The court also held that “Section 377[4] criminalizes the acts of sexual nonages, particularly men who have coitus with men. It disproportionately affects them solely on the base of their sexual exposure. The provision runs athwart to the \indigenous values and the notion of mortal quality which is considered to be the foundation of our Constitution”.



  • Constitution of India 1949 Composition 14[5](Equality before the law); Composition 15(Prohibition of demarcation on grounds of religion, race, estate, coitus or place of birth); Composition 19(Protection of freedom of speech, assembly, association and movement and others); and Article 21(Protection of life and particular liberty);
  • Indian Penal Code 1860 Section 375[6](force); Section 376(discipline for rape); Section 377(Unnatural offences).


  • Composition 12 of the Universal Declaration of Human Rights 1948
  • Article 17 of the International Covenant on Civil and Political Rights 1966
  • European Convention on Human Rights 1950
  • European Convention on Human Rights 1950



The Petitioners’ denied that Section 377 was unconstitutional and made a variety of cessions as to why it was not 

  • The High Court committed a severe error by declaring Section 377 to violate Articles 14, 15, and 21 of the Constitution as it ignored the lack of any foundational data in the Respondent’s writ which would be necessary for pronouncing upon the constitutionality of any statutory provision. The talkie substantiation supplied in its place wasn’t a base for chancing that homosexuals were singled out for discriminative treatment by the law[7].
  • The statistics incorporated in the Respondent’s solicitation were inadequate for chancing that Section 377 negatively affected the control of HIV AIDS and that decriminalization would reduce the number of similar cases. The Petitioners also argued that the data presented was manufactured and fraudulent.
  • Regardless of the gender of the individuals engaging in the conduct, Section 377 includes voluntary acts of carnal intercourse. It is completely gender-neutral. As no specific class is targeted by the law, no bracket has been made, thus rendering the finding of the High Court that it offended Composition 14 to be without base.
  • Section 377 doesn’t violate the right to sequestration and quality under Composition 21 and the right to sequestration doesn’t include the right to commit any offence as defined under Section 377 or any other section.
  • If the protestation were approved, India’s social structure and the institution of marriage would be detrimentally affected and it would beget young people to become tempted towards homosexual conditioning.
  • Courts by their veritable nature shouldn’t take over the task of legislating which should be left to Parliament. The High Court was doubtful whether it was ramifying the law or reading it down and, as long as the law is in the enactment book, there’s an indigenous presumption in its favor. Whether a law is moral or immoral is a matter that should be left to Parliament to decide.

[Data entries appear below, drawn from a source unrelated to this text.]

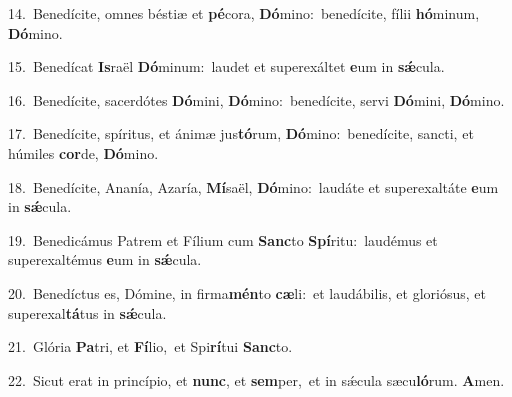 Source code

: {\numbfont\textcolor{\numbcolor}{14.}}~Benedícite, omnes béstiæ et \textbf{pé}\-cora, \textbf{Dó}\-mino:~\star benedícite, fílii \textbf{hó}\-minum, \textbf{Dó}\-mino.\par
{\numbfont\textcolor{\numbcolor}{15.}}~Benedícat \textbf{Is}\-raël \textbf{Dó}\-minum:~\star laudet et superexáltet \textbf{e}\-um in \textbf{sǽ}\-cula.\par
{\numbfont\textcolor{\numbcolor}{16.}}~Benedícite, sacerdótes \textbf{Dó}\-mini, \textbf{Dó}\-mino:~\star benedícite, servi \textbf{Dó}\-mini, \textbf{Dó}\-mino.\par
{\numbfont\textcolor{\numbcolor}{17.}}~Benedícite, spíritus, et ánimæ jus\-\textbf{tó}\-rum, \textbf{Dó}\-mino:~\star benedícite, sancti, et húmiles \textbf{cor}\-de, \textbf{Dó}\-mino.\par
{\numbfont\textcolor{\numbcolor}{18.}}~Benedícite, Ananía, Azaría, \textbf{Mí}\-saël, \textbf{Dó}\-mino:~\star laudáte et superexaltáte \textbf{e}\-um in \textbf{sǽ}\-cula.\par
{\numbfont\textcolor{\numbcolor}{19.}}~Benedicámus Patrem et Fílium cum \textbf{Sanc}\-to \textbf{Spí}\-ritu:~\star laudémus et superexaltémus \textbf{e}\-um in \textbf{sǽ}\-cula.\par
{\numbfont\textcolor{\numbcolor}{20.}}~Benedíctus es, Dómine, in firma\-\textbf{mén}\-to \textbf{cæ}\-li:~\star et laudábilis, et gloriósus, et superexal\-\textbf{tá}\-tus in \textbf{sǽ}\-cula.\par
{\numbfont\textcolor{\numbcolor}{21.}}~Glória \textbf{Pa}\-tri, et \textbf{Fí}\-lio,~\star et Spi\-\textbf{rí}\-tui \textbf{Sanc}\-to.\par
{\numbfont\textcolor{\numbcolor}{22.}}~Sicut erat in princípio, et \textbf{nunc}\-, et \textbf{sem}\-per,~\star et in sǽcula sæcu\-\textbf{ló}\-rum. \textbf{A}\-men.\par
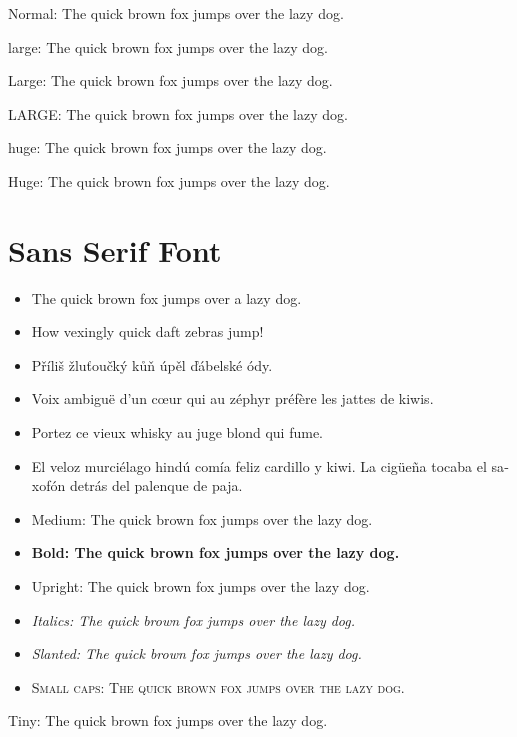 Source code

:{\normalsize Normal: The quick brown fox jumps over the lazy dog.}

{\large large: The quick brown fox jumps over the lazy dog.}

{\Large Large: The quick brown fox jumps over the lazy dog.}

{\LARGE LARGE: The quick brown fox jumps over the lazy dog.}

{\huge huge: The quick brown fox jumps over the lazy dog.}

{\Huge Huge: The quick brown fox jumps over the lazy dog.}

\section{Sans Serif Font}
\sffamily
\blindtext
\begin{itemize}
    \item The quick brown fox jumps over a lazy dog.
    \item How vexingly quick daft zebras jump!
    \item \foreignlanguage{czech}{Příliš žluťoučký kůň úpěl ďábelské ódy.}
    \item \foreignlanguage{french}{Voix ambiguë d'un cœur qui au zéphyr préfère les jattes de kiwis.}
    \item \foreignlanguage{french}{Portez ce vieux whisky au juge blond qui fume.}
    \item \foreignlanguage{spanish}{El veloz murciélago hindú comía feliz cardillo y kiwi. La cigüeña tocaba el saxofón detrás del palenque de paja.}
\end{itemize}
\begin{itemize}
    \item \textmd{Medium: The quick brown fox jumps over the lazy dog.}
    \item \textbf{Bold: The quick brown fox jumps over the lazy dog.}
    \item \textup{Upright: The quick brown fox jumps over the lazy dog.}
    \item \textit{Italics: The quick brown fox jumps over the lazy dog.}
    \item \textsl{Slanted: The quick brown fox jumps over the lazy dog.}
    \item \textsc{Small caps: The quick brown fox jumps over the lazy dog.}
\end{itemize}

{\tiny Tiny: The quick brown fox jumps over the lazy dog.}

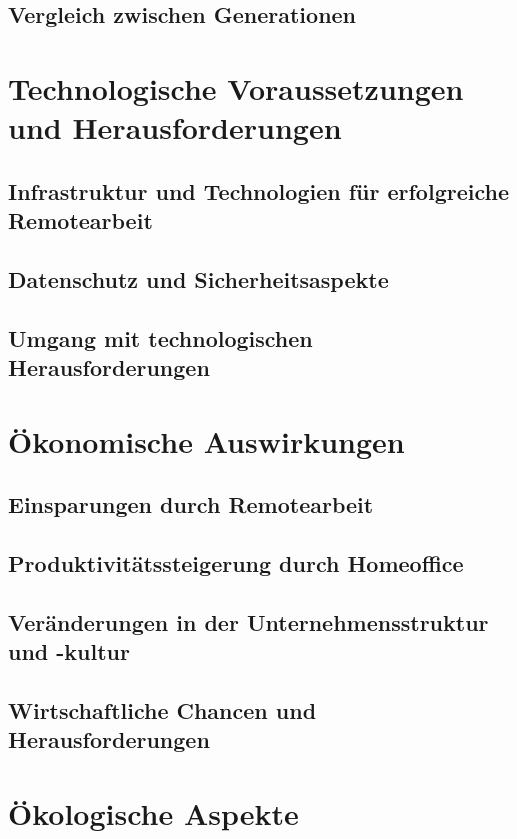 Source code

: \documentclass[runningheads]{llncs}
\begin{document}
\subsection{Vergleich zwischen Generationen}


\section{Technologische Voraussetzungen und Herausforderungen}

\subsection{Infrastruktur und Technologien für erfolgreiche Remotearbeit}

\subsection{Datenschutz und Sicherheitsaspekte}

\subsection{Umgang mit technologischen Herausforderungen}


\section{Ökonomische Auswirkungen}

\subsection{Einsparungen durch Remotearbeit}

\subsection{Produktivitätssteigerung durch Homeoffice}

\subsection{Veränderungen in der Unternehmensstruktur und -kultur}

\subsection{Wirtschaftliche Chancen und Herausforderungen}


\section{Ökologische Aspekte}
\end{document}
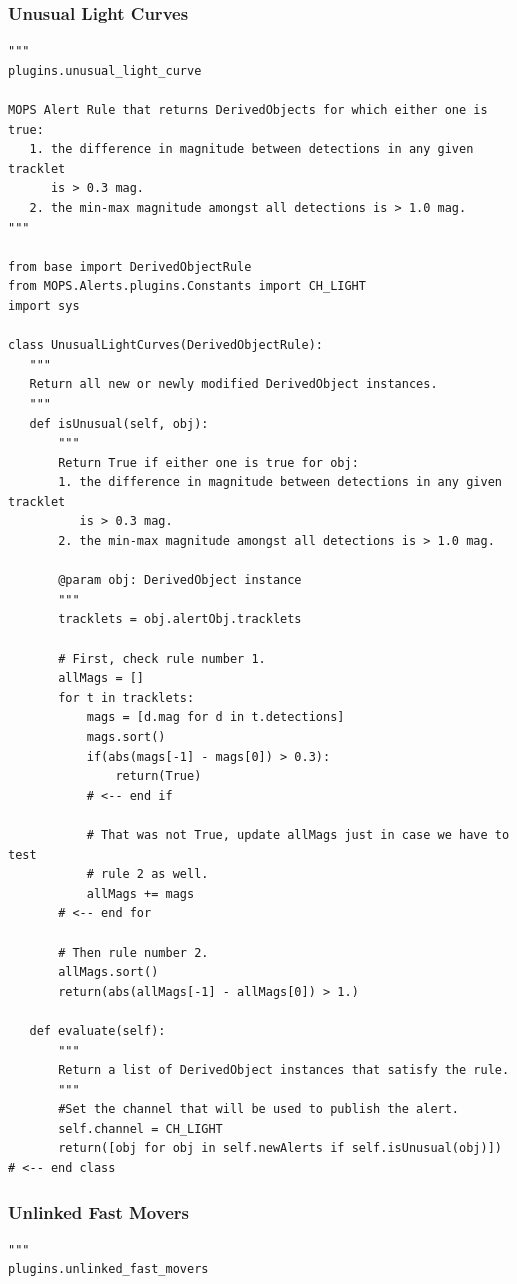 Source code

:\documentclass[panstarrs]{panstarrs}
\begin{document}
\begin{appendices}
\subsubsection{Unusual Light Curves}
\begin{verbatim}
"""
plugins.unusual_light_curve

MOPS Alert Rule that returns DerivedObjects for which either one is true:
   1. the difference in magnitude between detections in any given tracklet
      is > 0.3 mag.
   2. the min-max magnitude amongst all detections is > 1.0 mag.
"""

from base import DerivedObjectRule
from MOPS.Alerts.plugins.Constants import CH_LIGHT
import sys

class UnusualLightCurves(DerivedObjectRule):
   """
   Return all new or newly modified DerivedObject instances.
   """
   def isUnusual(self, obj):
       """
       Return True if either one is true for obj:
       1. the difference in magnitude between detections in any given tracklet
          is > 0.3 mag.
       2. the min-max magnitude amongst all detections is > 1.0 mag.

       @param obj: DerivedObject instance
       """
       tracklets = obj.alertObj.tracklets

       # First, check rule number 1.
       allMags = []
       for t in tracklets:
           mags = [d.mag for d in t.detections]
           mags.sort()
           if(abs(mags[-1] - mags[0]) > 0.3):
               return(True)
           # <-- end if

           # That was not True, update allMags just in case we have to test
           # rule 2 as well.
           allMags += mags
       # <-- end for
       
       # Then rule number 2.
       allMags.sort()
       return(abs(allMags[-1] - allMags[0]) > 1.)
   
   def evaluate(self):
       """
       Return a list of DerivedObject instances that satisfy the rule.
       """
       #Set the channel that will be used to publish the alert.
       self.channel = CH_LIGHT
       return([obj for obj in self.newAlerts if self.isUnusual(obj)])
# <-- end class
\end{verbatim}

\subsubsection{Unlinked Fast Movers}
\begin{verbatim}
"""
plugins.unlinked_fast_movers


\end{verbatim}
\end{appendices}
\end{document}
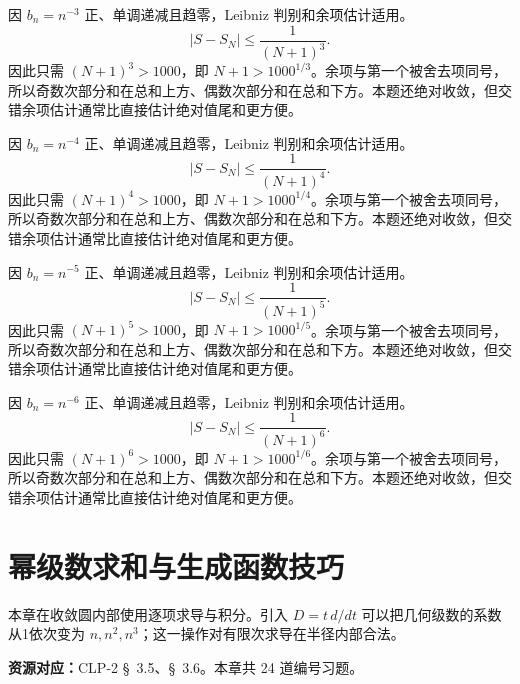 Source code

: \documentclass[UTF8,12pt,a4paper,fontset=fandol]{ctexart}
\begin{document}
\begin{solve}\label{ans:c26q22}
因 $b_n=n^{-3}$ 正、单调递减且趋零，Leibniz 判别和余项估计适用。
\[
|S-S_N|\le\frac1{(N+1)^{3}}.
\]
因此只需 $(N+1)^{3}>1000$，即 $N+1>1000^{1/3}$。余项与第一个被舍去项同号，所以奇数次部分和在总和上方、偶数次部分和在总和下方。本题还绝对收敛，但交错余项估计通常比直接估计绝对值尾和更方便。
\end{solve}

\begin{solve}\label{ans:c26q23}
因 $b_n=n^{-4}$ 正、单调递减且趋零，Leibniz 判别和余项估计适用。
\[
|S-S_N|\le\frac1{(N+1)^{4}}.
\]
因此只需 $(N+1)^{4}>1000$，即 $N+1>1000^{1/4}$。余项与第一个被舍去项同号，所以奇数次部分和在总和上方、偶数次部分和在总和下方。本题还绝对收敛，但交错余项估计通常比直接估计绝对值尾和更方便。
\end{solve}

\begin{solve}\label{ans:c26q24}
因 $b_n=n^{-5}$ 正、单调递减且趋零，Leibniz 判别和余项估计适用。
\[
|S-S_N|\le\frac1{(N+1)^{5}}.
\]
因此只需 $(N+1)^{5}>1000$，即 $N+1>1000^{1/5}$。余项与第一个被舍去项同号，所以奇数次部分和在总和上方、偶数次部分和在总和下方。本题还绝对收敛，但交错余项估计通常比直接估计绝对值尾和更方便。
\end{solve}

\begin{solve}\label{ans:c26q25}
因 $b_n=n^{-6}$ 正、单调递减且趋零，Leibniz 判别和余项估计适用。
\[
|S-S_N|\le\frac1{(N+1)^{6}}.
\]
因此只需 $(N+1)^{6}>1000$，即 $N+1>1000^{1/6}$。余项与第一个被舍去项同号，所以奇数次部分和在总和上方、偶数次部分和在总和下方。本题还绝对收敛，但交错余项估计通常比直接估计绝对值尾和更方便。
\end{solve}

\clearpage
\section{幂级数求和与生成函数技巧}\label{sec:ch27}
本章在收敛圆内部使用逐项求导与积分。引入 $D=t\,d/dt$ 可以把几何级数的系数从1依次变为 $n,n^2,n^3$；这一操作对有限次求导在半径内部合法。

\textbf{资源对应：}CLP-2 \S~3.5、\S~3.6。本章共 24 道编号习题。
\end{document}
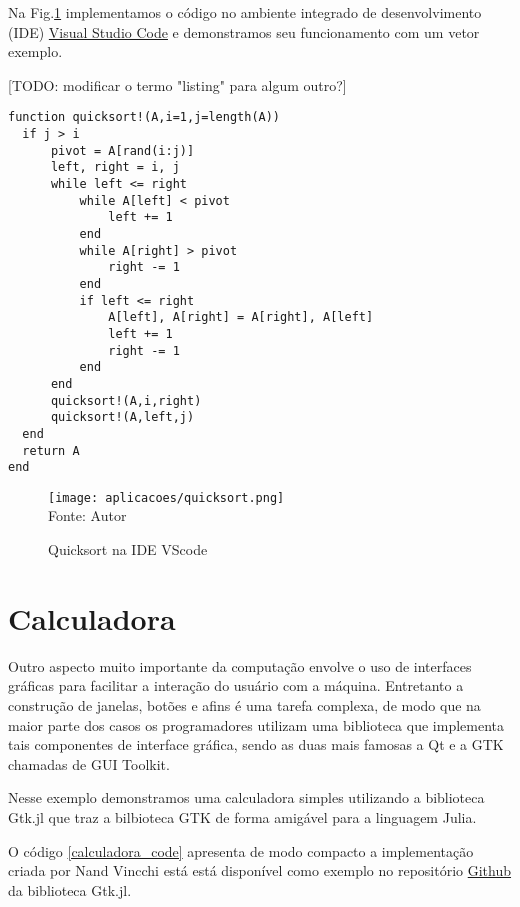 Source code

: Na Fig.\ref{quicksort} implementamos o código no ambiente integrado de desenvolvimento (IDE) \href{https://code.visualstudio.com/docs}{Visual Studio Code} e demonstramos seu funcionamento com um vetor exemplo. 

[TODO: modificar o termo "listing" para algum outro?] 
\begin{lstlisting}[label={quicksort_code},caption={Implementação do algoritmo quicksort em Julia}]
  function quicksort!(A,i=1,j=length(A))
  if j > i
      pivot = A[rand(i:j)] 
      left, right = i, j
      while left <= right
          while A[left] < pivot
              left += 1
          end
          while A[right] > pivot
              right -= 1
          end
          if left <= right
              A[left], A[right] = A[right], A[left]
              left += 1
              right -= 1
          end
      end
      quicksort!(A,i,right)
      quicksort!(A,left,j)
  end
  return A
end
\end{lstlisting}

\begin{figure}[H]
   \begin{center}
       \caption{Quicksort na IDE VScode} \label{quicksort}
       \texttt{[image: aplicacoes/quicksort.png]} \\
       {\tiny \sf Fonte: Autor}
   \end{center}
\end{figure}

\section{Calculadora}
Outro aspecto muito importante da computação envolve o uso de interfaces gráficas para facilitar a interação do usuário com a máquina.
Entretanto a construção de janelas, botões e afins é uma tarefa complexa, de modo que na maior parte dos casos os programadores utilizam uma biblioteca que implementa tais componentes de interface gráfica, sendo as duas mais famosas a Qt e a GTK chamadas de GUI Toolkit. %

Nesse exemplo demonstramos uma calculadora simples utilizando a biblioteca Gtk.jl que traz a bilbioteca GTK de forma amigável para a linguagem Julia. 

O código \ref{calculadora_code} apresenta de modo compacto a implementação criada por Nand Vincchi está está disponível como exemplo no repositório \href{https://github.com/JuliaGraphics/Gtk.jl/blob/master/example/calculator.jl}{Github} da biblioteca Gtk.jl. 

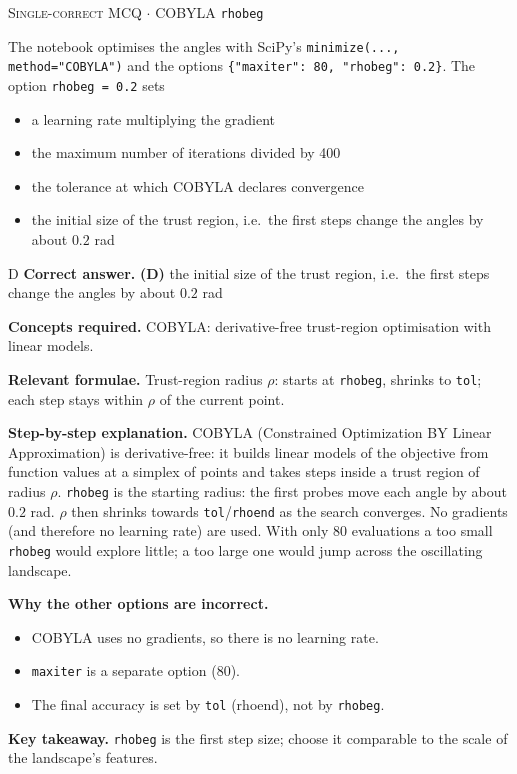 \documentclass[11pt,a4paper]{article}
\newcommand{\optlabel}[1]{\textbf{(#1)}}
\newcommand{\correctlabel}[1]{\textcolor{okgreen}{\textbf{(#1)}\,\ding{51}}}
\newenvironment{qitem}[1]{\begin{list}{}{\setlength{\leftmargin}{3.3em}\setlength{\labelwidth}{3.1em}%
  \setlength{\labelsep}{0.2em}\setlength{\topsep}{3pt}\setlength{\parsep}{3pt}}\item[\textbf{Q.#1}\hfill]}{\end{list}}
\newcommand{\qsep}{\par\vspace{2pt}{\color{black!15}\hrule}\vspace{4pt}}
\newcommand{\qmeta}[2]{{\footnotesize\color{black!60}\textsc{#1} \;$\cdot$\; #2}\par}
\begin{document}
\begin{qitem}{64}
\qmeta{Single-correct MCQ}{COBYLA \texttt{rhobeg}}
The notebook optimises the angles with SciPy's \texttt{minimize(..., method="COBYLA")} and the options
\texttt{\{"maxiter": 80, "rhobeg": 0.2\}}. The option \texttt{rhobeg = 0.2} sets
\begin{itemize}[leftmargin=2.6em, labelsep=0.4em, itemsep=2pt, topsep=3pt]
\item[\optlabel{A}] a learning rate multiplying the gradient
\item[\optlabel{B}] the maximum number of iterations divided by 400
\item[\optlabel{C}] the tolerance at which COBYLA declares convergence
\item[\correctlabel{D}] the initial size of the trust region, i.e.\ the first steps change the angles by about $0.2$ rad
\end{itemize}
\end{qitem}
\begin{solbox}{D}
\textbf{\color{brand}Correct answer.} \textcolor{okgreen}{\textbf{(D)}} the initial size of the trust region, i.e.\ the first steps change the angles by about $0.2$ rad

\textbf{\color{brand}Concepts required.} COBYLA: derivative-free trust-region optimisation with linear models.

\textbf{\color{brand}Relevant formulae.} Trust-region radius $\rho$: starts at \texttt{rhobeg}, shrinks to \texttt{tol}; each step stays within $\rho$ of the current point.

\textbf{\color{brand}Step-by-step explanation.} COBYLA (Constrained Optimization BY Linear Approximation) is derivative-free: it builds linear models of the objective
from function values at a simplex of points and takes steps inside a trust region of radius $\rho$. \texttt{rhobeg} is the
starting radius: the first probes move each angle by about $0.2$ rad. $\rho$ then shrinks towards \texttt{tol}/\texttt{rhoend} as the
search converges. No gradients (and therefore no learning rate) are used. With only 80 evaluations a too small \texttt{rhobeg}
would explore little; a too large one would jump across the oscillating landscape.

\textbf{\color{brand}Why the other options are incorrect.}
\begin{itemize}[leftmargin=2.4em, itemsep=1pt, topsep=2pt]
\item[\textbf{(A)}] COBYLA uses no gradients, so there is no learning rate.
\item[\textbf{(B)}] \texttt{maxiter} is a separate option ($80$).
\item[\textbf{(C)}] The final accuracy is set by \texttt{tol} (rhoend), not by \texttt{rhobeg}.
\end{itemize}
\textbf{\color{brand}Key takeaway.} \texttt{rhobeg} is the first step size; choose it comparable to the scale of the landscape's features.
\end{solbox}
\qsep
\end{document}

The Respondents submitted:

Section 377 targets the LGBT community by criminalizing a nearly held particular characteristic similar to sexual exposure. By covering within its dimension consensual acts between persons within the sequestration of their homes, it’s discordant to the right to 4 equivalences. Sexual rights and fornication are mortal rights guaranteed under Composition 21. Section 377 thus deprives LGBT of their full moral citizenship. 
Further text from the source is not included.